After decades of silence, the Minnesota rocker opens up: “This is real time.”

– The e-mail arrived at 3 p.m. Monday, marked urgent: “Can you fly out to Denver tonight and cover Prince’s show? You can have time with each of the girls [in his band 3rdEyeGirl] and there is a chance Prince will talk.”

This is how Prince rolls. Last-minute, vague promises, no guarantees. Neither punctuality, nor sleep, is a priority. Having covered Prince since Day 1 of his Rock and Roll Hall of Fame career, I’ve been through more false alarms with him than a self-installed security system.
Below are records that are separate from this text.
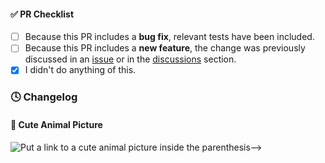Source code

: <!--
Thank you for using 🐍 snekmate and taking the time to send a pull request (PR)!

If you are introducing a new feature, please discuss it in an issue or in the discussions section before submitting your change.

Please:
 - consider the checklist items below
 - keep the ones that make sense for your PR, and
 - DELETE the items that DON'T make sense for your PR.
-->

#### ✅ PR Checklist

- [ ] Because this PR includes a **bug fix**, relevant tests have been included.
- [ ] Because this PR includes a **new feature**, the change was previously discussed in an [issue](https://github.com/pcaversaccio/snekmate/issues) or in the [discussions](https://github.com/pcaversaccio/snekmate/discussions) section.
- [x] I didn't do anything of this.

### 🕓 Changelog

<!-- Add a description of your PR here -->

#### 🐶 Cute Animal Picture

![Put a link to a cute animal picture inside the parenthesis-->]()
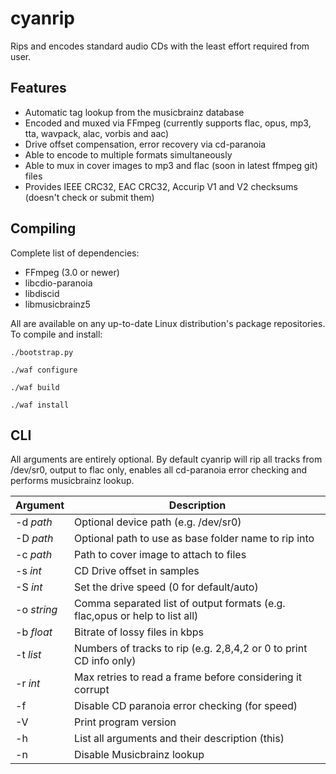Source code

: cyanrip
=======
Rips and encodes standard audio CDs with the least effort required from user.

Features
--------
 * Automatic tag lookup from the musicbrainz database
 * Encoded and muxed via FFmpeg (currently supports flac, opus, mp3, tta, wavpack, alac, vorbis and aac)
 * Drive offset compensation, error recovery via cd-paranoia
 * Able to encode to multiple formats simultaneously
 * Able to mux in cover images to mp3 and flac (soon in latest ffmpeg git) files
 * Provides IEEE CRC32, EAC CRC32, Accurip V1 and V2 checksums (doesn't check or submit them)


Compiling
---------
Complete list of dependencies:

 * FFmpeg (3.0 or newer)
 * libcdio-paranoia
 * libdiscid
 * libmusicbrainz5

All are available on any up-to-date Linux distribution's package repositories. To compile and install:

`./bootstrap.py`

`./waf configure`

`./waf build`

`./waf install`


CLI
---

All arguments are entirely optional. By default cyanrip will rip all tracks from /dev/sr0,
output to flac only, enables all cd-paranoia error checking and performs musicbrainz lookup.

|   Argument  | Description                                                                |
|-------------|----------------------------------------------------------------------------|
| -d *path*   | Optional device path (e.g. /dev/sr0)                                       |
| -D *path*   | Optional path to use as base folder name to rip into                       |
| -c *path*   | Path to cover image to attach to files                                     |
| -s *int*    | CD Drive offset in samples                                                 |
| -S *int*    | Set the drive speed (0 for default/auto)                                   |
| -o *string* | Comma separated list of output formats (e.g. flac,opus or help to list all)|
| -b *float*  | Bitrate of lossy files in kbps                                             |
| -t *list*   | Numbers of tracks to rip (e.g. 2,8,4,2 or 0 to print CD info only)         |
| -r *int*    | Max retries to read a frame before considering it corrupt                  |
| -f          | Disable CD paranoia error checking (for speed)                             |
| -V          | Print program version                                                      |
| -h          | List all arguments and their description (this)                            |
| -n          | Disable Musicbrainz lookup                                                 |
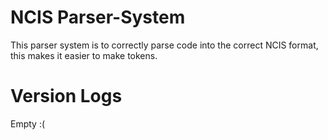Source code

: # NCIS Parser-System
This parser system is to correctly parse code into the correct NCIS format, this makes it easier to make tokens.

# Version Logs
Empty :(
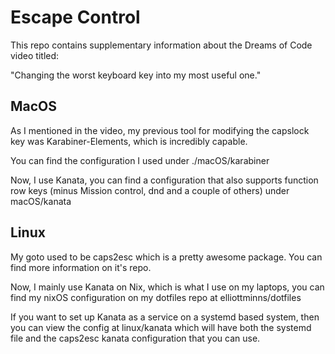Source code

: # Escape Control

This repo contains supplementary information about the Dreams of Code video titled:

"Changing the worst keyboard key into my most useful one."

## MacOS

As I mentioned in the video, my previous tool for modifying the capslock key was Karabiner-Elements, which is incredibly capable. 

You can find the configuration I used under ./macOS/karabiner

Now, I use Kanata, you can find a configuration that also supports function row keys (minus Mission control, dnd and a couple of others) under
macOS/kanata

## Linux

My goto used to be caps2esc which is a pretty awesome package. You can find more information on it's repo.

Now, I mainly use Kanata on Nix, which is what I use on my laptops, you can find my nixOS configuration on my dotfiles repo at elliottminns/dotfiles

If you want to set up Kanata as a service on a systemd based system, then you can view the config at linux/kanata which will have both the systemd file
and the caps2esc kanata configuration that you can use.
This time would be very different. There is a new cast of characters around Prince — both on- and offstage — and a sense of freshness and newfound freedom. The arrogance and attitude that have long permeated Prince’s world are gone, replaced by the hunger, excitement and enthusiasm of youth.

• • •

We landed in Denver at 9:30 p.m., about an hour after the start of his first of two sold-out shows Monday at the Ogden Theatre. Waiting was a hired driver who’d chauffeured Prince and his girlfriend on Sunday, the first night of the Mile High gigs. He said the Minnesota music legend didn’t talk much. After performing two 90-minute concerts, Prince and his entourage went to a 2:15 a.m. private screening of “Iron Man 3” but he left early with his girlfriend.

Our black SUV maneuvered through a dark alley and pulled up to a black brick building — the Ogden’s stage entrance. Prince’s first show had ended. My time with 3rdEyeGirl had come. The blonde, brunette and almost-redhead lit up the all-black dressing room with smiles, giddy energy and a single sequined teardrop glued under each of their eyes.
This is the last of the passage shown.